The survey area — between Sixth Ave. and Broadway and from Broome to 14th Sts. — was selected in order to evaluate the impact of N.Y.U. on small businesses around the Washington Square campus, including the two superblocks of the planned development between LaGuardia Place and Mercer St. from Houston to W. Third St.
Nevertheless, 54 businesses, about half of the survey, said they did not know about or were only vaguely aware of the plan to add four large buildings as part of 2.5 million square feet of space (half of it underground) to the two superblocks over the next 20 years.
G.V.C.C.C., with more than 225 businesses and institutions, including N.Y.U., in Greenwich Village, the East Village, Chelsea and Soho, has strongly supported the project currently undergoing the city’s uniform land use review procedure (ULURP).
After explaining the project to survey respondents who originally said they were not familiar with the project, many of these merchants expressed their support for the plan that would bring more students, faculty and staff into the neighborhood.
“Just under 10 percent said they didn’t support N.Y.U. 2031,” said Tom Gray, G.V.C.C.C. executive director. Several small business owners and managers said they were concerned about new commercial space and feared that additional competition from national chains could threaten small locally owned businesses.
Some owners and mangers said they were worried about operating during construction.
While G.V.C.C.C. does not support restrictions on commercial space, the chamber said N.Y.U. should commit to leasing new commercial space to nonprofit enterprises or small businesses independently owned and operated and not dominant in their field.
To aid businesses affected by construction, the chamber said N.Y.U. should create a grant program to pay for signs, marketing campaigns and rent or utility relief for qualifying businesses.
Such a grant was established in 2010 to help Queens merchants impacted by the Flushing Commons development, the survey statement said. G.V.C.C.C. said the university should work with business owners to identify where support is needed.
Regarding the large number of survey respondents who knew little or nothing about N.Y.U. 2031, the chamber called on the university to mail information about the project to the businesses in zip codes 10011, 10010 and 10003, which were in the survey area.
“The G.V.C.C.C. is committed to working with the university to reach out to local merchants,” the survey report said.
The government relations committee of G.V.C.C.C. decided in February to conduct the small business survey, which began Feb. 27 and ended Fri., March 30.
Almost 70 percent of the businesses in the survey said the university was important or very important to them, providing more than 20 percent of their customers.
Even among those against the project, 58 percent attributed more than 10 percent of their business to N.Y.U.
The survey concluded that the 110 businesses surveyed — a sample of the small business community — accounted for 1,189 jobs.

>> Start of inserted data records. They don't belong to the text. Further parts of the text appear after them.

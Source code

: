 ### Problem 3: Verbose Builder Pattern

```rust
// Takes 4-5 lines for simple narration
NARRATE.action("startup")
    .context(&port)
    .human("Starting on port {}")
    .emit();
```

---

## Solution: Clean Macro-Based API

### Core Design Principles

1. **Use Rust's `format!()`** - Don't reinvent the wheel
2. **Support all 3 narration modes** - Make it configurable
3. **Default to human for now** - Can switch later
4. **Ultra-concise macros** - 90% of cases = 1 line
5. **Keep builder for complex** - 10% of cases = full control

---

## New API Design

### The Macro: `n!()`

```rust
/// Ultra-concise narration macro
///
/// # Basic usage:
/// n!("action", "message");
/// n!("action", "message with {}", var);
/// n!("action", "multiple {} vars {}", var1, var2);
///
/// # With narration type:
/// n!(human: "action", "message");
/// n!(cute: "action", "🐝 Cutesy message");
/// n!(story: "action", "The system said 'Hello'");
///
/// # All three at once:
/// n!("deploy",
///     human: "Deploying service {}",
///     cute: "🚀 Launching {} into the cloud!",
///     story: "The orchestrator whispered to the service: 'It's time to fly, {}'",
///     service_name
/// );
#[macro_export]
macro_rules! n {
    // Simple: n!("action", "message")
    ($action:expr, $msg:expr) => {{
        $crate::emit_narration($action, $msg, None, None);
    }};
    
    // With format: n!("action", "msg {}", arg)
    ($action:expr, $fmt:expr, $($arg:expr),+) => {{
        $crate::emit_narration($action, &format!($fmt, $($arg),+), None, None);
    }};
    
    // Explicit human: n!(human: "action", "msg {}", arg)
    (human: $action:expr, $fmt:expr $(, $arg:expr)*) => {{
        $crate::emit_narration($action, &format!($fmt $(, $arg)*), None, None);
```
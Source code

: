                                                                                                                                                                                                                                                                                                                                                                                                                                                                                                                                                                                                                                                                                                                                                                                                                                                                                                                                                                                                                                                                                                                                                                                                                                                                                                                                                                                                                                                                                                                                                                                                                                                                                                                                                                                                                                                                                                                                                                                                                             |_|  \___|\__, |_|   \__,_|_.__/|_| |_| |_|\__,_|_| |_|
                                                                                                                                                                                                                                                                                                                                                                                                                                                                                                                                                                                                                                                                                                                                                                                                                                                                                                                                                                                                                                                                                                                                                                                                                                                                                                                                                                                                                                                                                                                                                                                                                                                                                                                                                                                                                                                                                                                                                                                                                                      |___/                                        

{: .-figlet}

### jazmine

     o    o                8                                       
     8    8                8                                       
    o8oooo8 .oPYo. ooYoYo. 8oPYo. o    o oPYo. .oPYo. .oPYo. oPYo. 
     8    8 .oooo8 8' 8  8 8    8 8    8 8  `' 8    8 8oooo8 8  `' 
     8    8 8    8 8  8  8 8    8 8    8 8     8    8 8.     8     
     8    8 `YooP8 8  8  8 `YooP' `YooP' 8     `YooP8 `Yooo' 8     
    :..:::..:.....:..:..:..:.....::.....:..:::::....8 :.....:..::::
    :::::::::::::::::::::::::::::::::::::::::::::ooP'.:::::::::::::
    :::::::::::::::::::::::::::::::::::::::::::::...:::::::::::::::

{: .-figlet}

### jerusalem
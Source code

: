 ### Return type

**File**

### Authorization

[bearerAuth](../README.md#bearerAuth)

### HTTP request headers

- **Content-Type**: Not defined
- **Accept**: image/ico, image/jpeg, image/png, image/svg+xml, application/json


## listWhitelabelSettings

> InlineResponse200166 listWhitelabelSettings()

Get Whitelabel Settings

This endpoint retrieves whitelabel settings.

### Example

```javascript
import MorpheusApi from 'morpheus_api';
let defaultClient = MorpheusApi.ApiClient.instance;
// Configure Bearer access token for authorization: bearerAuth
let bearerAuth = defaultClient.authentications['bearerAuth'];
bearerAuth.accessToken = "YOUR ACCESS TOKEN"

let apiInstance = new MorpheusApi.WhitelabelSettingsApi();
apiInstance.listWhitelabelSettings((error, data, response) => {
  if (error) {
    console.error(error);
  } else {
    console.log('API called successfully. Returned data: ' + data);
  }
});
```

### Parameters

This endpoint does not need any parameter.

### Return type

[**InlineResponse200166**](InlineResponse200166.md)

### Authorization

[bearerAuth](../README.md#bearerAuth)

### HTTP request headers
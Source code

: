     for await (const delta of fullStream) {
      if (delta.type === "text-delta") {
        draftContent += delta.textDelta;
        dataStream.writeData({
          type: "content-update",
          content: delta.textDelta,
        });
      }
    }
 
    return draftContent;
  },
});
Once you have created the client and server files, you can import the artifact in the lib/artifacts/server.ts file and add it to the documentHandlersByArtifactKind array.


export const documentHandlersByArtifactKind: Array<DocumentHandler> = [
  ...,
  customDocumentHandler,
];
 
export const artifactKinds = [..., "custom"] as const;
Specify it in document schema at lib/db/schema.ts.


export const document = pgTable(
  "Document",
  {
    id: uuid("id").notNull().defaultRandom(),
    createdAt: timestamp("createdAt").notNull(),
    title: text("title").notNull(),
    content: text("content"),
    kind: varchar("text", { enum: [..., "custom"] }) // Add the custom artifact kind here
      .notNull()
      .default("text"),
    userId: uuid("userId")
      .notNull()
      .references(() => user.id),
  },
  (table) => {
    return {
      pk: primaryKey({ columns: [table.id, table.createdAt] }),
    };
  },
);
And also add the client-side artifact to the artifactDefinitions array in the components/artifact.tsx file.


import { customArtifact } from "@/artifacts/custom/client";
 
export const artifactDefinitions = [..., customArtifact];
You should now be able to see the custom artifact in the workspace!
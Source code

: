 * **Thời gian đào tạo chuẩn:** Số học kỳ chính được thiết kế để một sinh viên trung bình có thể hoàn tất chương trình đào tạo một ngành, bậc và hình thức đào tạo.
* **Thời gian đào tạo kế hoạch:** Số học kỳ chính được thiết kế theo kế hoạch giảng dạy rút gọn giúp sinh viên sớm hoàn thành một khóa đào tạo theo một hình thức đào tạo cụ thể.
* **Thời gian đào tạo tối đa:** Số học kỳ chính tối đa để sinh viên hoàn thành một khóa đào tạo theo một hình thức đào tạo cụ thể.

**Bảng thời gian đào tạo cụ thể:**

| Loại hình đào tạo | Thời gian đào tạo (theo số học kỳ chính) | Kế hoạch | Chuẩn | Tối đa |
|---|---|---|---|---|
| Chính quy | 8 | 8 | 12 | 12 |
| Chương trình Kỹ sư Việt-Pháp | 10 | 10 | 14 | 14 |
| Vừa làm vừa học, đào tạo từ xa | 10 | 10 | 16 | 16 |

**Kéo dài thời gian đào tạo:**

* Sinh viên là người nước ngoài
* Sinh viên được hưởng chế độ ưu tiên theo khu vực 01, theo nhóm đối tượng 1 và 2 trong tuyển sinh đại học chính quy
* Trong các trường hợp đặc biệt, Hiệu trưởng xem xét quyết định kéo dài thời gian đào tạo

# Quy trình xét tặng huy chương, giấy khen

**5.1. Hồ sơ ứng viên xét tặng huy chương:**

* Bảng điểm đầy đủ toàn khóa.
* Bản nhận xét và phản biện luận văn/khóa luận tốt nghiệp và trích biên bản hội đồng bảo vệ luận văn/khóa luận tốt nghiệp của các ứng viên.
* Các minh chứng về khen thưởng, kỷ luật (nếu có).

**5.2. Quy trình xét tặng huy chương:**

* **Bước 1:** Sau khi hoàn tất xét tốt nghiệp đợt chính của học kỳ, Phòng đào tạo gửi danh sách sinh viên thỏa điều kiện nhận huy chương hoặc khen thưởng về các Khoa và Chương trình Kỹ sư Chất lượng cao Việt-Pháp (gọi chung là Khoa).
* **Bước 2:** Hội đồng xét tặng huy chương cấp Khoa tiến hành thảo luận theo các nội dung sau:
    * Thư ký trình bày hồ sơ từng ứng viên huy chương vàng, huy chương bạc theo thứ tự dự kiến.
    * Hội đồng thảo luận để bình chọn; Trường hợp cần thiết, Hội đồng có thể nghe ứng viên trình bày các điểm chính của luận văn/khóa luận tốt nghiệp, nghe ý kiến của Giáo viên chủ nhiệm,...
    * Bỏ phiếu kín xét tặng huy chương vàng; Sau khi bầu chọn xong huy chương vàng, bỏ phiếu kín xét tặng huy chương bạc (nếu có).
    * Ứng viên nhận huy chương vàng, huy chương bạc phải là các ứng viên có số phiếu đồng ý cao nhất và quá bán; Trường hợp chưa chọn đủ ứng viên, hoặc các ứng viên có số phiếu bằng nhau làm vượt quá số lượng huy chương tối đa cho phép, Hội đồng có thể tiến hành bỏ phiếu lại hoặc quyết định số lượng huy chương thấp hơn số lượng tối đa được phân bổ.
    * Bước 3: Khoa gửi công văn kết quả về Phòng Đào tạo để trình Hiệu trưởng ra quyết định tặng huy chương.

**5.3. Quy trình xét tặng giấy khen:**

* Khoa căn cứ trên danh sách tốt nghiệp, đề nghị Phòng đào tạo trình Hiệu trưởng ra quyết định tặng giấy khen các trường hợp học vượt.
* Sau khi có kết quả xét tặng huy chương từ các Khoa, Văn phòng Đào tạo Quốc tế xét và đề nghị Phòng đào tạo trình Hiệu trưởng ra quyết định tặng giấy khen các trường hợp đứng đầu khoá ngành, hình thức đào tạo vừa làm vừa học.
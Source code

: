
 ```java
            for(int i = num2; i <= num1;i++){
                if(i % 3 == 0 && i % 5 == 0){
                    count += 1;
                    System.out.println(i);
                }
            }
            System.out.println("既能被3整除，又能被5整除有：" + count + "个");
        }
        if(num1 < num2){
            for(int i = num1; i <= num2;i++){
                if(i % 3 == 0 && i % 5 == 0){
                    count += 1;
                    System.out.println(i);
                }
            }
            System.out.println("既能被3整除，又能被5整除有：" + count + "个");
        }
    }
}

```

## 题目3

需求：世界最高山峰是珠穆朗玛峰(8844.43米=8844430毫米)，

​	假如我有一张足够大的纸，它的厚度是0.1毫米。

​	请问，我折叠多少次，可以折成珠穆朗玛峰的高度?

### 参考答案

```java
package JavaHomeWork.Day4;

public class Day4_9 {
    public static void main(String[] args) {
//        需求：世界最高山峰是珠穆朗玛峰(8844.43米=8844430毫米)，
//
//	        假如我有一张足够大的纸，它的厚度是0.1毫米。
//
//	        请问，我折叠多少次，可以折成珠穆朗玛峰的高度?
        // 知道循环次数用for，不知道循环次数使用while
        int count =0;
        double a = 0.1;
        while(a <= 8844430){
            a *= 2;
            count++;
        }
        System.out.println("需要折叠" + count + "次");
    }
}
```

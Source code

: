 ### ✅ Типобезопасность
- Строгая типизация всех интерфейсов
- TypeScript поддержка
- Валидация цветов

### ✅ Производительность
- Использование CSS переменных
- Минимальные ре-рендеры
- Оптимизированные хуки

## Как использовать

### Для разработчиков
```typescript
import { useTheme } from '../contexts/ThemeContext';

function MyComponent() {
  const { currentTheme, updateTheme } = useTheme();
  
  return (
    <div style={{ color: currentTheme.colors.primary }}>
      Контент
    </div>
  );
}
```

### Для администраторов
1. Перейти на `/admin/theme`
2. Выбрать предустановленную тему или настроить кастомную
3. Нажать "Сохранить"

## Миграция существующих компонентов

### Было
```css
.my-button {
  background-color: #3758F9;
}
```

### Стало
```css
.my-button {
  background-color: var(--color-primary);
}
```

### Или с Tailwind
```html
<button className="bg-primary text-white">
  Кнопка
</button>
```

“It is safe to say, then, that aside from the more than 16,000 jobs provided by the university, the small business community employs thousands of New Yorkers,” the survey said.
Meanwhile, a new small business coalition, Villagers for a Sustainable Neighborhood, which recognizes that N.Y.U. is good for the neighborhood and must expand but insists the expansion be scaled down, is growing.
Judy Paul, C.E.O. of the Washington Square Hotel, said on Tues., April 3, that the group, which began organizing in February, now has more than 50 small businesses, property owners and block associations.
“The rapid growth of Villagers for a Sustainable Neighborhood shows that most small businesses in the neighborhood want N.Y.U. in good faith to negotiate with us and the community to find a commons-sense solution,” Paul said. “We recognize that N.Y.U.’s current plans would do more harm than good for the community,” she added.
The coalition seeks to have N.Y.U. reduce the density of the plan, create quality, accessible public open space, finance new infrastructure features, including improved subway stations, and pay for construction of a new public school.